## What to do
Each line of the material below that holds the word "techcrunch" needs to be copied.

************

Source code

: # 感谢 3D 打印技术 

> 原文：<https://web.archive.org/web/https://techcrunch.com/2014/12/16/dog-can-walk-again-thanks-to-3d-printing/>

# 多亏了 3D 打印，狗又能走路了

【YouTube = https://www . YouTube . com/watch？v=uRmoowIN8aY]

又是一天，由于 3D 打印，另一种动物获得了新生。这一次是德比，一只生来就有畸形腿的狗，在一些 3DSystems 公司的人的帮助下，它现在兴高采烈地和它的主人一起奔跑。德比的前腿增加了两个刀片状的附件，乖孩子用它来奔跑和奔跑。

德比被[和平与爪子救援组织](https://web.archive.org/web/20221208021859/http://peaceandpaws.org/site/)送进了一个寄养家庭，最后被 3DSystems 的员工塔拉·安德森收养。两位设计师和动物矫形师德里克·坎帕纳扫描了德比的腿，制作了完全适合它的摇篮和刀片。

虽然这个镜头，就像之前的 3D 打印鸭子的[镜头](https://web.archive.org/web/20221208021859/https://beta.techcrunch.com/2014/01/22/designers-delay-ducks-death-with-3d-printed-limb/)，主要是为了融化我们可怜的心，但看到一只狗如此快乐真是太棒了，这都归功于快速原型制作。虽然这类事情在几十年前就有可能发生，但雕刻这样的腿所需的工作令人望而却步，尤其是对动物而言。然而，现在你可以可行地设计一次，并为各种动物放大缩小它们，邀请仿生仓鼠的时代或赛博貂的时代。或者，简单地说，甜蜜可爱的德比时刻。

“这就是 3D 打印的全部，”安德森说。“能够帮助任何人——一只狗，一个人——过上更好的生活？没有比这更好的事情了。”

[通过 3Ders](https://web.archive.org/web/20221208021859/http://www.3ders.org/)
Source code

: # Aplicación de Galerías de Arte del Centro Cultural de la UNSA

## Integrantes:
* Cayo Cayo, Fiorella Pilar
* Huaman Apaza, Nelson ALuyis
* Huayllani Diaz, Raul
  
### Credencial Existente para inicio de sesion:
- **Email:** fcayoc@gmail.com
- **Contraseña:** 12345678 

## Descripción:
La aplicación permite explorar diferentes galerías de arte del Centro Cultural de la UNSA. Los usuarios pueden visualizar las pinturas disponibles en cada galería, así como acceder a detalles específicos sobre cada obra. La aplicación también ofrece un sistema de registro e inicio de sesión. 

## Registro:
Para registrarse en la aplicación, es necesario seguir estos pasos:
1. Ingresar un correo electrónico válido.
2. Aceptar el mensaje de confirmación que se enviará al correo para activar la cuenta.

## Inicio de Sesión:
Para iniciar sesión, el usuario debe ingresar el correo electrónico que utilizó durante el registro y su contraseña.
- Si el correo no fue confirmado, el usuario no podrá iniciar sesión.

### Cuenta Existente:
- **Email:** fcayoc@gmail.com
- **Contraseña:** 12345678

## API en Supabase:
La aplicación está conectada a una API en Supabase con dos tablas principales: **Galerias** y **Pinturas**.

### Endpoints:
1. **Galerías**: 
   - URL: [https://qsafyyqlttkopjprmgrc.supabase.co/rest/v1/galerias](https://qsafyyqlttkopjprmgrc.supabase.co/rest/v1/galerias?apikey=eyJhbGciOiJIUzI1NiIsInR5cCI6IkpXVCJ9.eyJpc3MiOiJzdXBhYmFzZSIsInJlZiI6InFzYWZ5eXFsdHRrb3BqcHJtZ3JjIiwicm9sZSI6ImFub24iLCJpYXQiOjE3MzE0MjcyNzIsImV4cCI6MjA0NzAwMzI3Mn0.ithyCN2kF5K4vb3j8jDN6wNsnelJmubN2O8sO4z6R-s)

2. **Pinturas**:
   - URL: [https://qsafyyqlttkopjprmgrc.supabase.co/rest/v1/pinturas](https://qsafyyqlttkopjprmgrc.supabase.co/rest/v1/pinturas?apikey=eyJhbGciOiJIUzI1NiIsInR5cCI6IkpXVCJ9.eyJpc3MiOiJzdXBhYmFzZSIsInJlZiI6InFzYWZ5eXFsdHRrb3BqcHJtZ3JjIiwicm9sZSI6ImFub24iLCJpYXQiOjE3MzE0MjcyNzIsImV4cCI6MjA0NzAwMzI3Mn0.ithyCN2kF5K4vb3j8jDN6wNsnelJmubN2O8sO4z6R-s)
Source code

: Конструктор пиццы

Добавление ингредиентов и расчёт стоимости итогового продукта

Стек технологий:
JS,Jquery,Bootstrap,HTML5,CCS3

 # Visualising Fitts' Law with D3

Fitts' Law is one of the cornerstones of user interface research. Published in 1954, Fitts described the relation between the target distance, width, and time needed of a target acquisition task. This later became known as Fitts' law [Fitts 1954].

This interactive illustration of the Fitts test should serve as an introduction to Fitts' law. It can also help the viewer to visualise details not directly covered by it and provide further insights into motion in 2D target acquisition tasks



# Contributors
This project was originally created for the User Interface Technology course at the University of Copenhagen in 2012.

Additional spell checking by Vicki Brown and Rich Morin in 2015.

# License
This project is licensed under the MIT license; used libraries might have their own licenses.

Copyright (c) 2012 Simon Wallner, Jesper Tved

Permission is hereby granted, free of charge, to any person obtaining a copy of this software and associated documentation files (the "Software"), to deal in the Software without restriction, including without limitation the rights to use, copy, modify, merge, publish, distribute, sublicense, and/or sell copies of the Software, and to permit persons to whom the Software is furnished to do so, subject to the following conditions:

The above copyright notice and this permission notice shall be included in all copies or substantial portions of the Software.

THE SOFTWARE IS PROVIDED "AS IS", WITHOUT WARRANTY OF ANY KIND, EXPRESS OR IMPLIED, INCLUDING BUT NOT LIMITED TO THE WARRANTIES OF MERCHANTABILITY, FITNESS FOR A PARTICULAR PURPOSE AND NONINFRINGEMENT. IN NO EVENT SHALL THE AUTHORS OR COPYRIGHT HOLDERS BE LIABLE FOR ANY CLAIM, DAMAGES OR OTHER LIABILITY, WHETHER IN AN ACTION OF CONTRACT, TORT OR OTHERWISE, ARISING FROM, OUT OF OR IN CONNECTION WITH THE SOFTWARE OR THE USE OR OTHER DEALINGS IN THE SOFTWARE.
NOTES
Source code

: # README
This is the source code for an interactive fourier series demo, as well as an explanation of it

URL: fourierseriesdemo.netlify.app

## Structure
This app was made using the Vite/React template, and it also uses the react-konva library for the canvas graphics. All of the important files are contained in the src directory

************

## Reply
> 原文：<https://web.archive.org/web/https://techcrunch.com/2014/12/16/dog-can-walk-again-thanks-to-3d-printing/>
虽然这个镜头，就像之前的 3D 打印鸭子的[镜头](https://web.archive.org/web/20221208021859/https://beta.techcrunch.com/2014/01/22/designers-delay-ducks-death-with-3d-printed-limb/)，主要是为了融化我们可怜的心，但看到一只狗如此快乐真是太棒了，这都归功于快速原型制作。虽然这类事情在几十年前就有可能发生，但雕刻这样的腿所需的工作令人望而却步，尤其是对动物而言。然而，现在你可以可行地设计一次，并为各种动物放大缩小它们，邀请仿生仓鼠的时代或赛博貂的时代。或者，简单地说，甜蜜可爱的德比时刻。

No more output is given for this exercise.